• **Exercise brief**: Reproduce the following data exactly, minus any images.

========================================

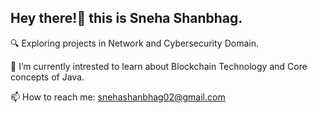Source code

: ## Hey there!👋 this is Sneha Shanbhag.


🔍 Exploring projects in Network and Cybersecurity Domain.

🌱 I’m currently intrested to learn about Blockchain Technology and Core concepts of Java.

📫 How to reach me: snehashanbhag02@gmail.com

========================================

• **Written reply**:
Source code

: ## Hey there!👋 this is Sneha Shanbhag.


🔍 Exploring projects in Network and Cybersecurity Domain.

🌱 I’m currently intrested to learn about Blockchain Technology and Core concepts of Java.

📫 How to reach me: snehashanbhag02@gmail.com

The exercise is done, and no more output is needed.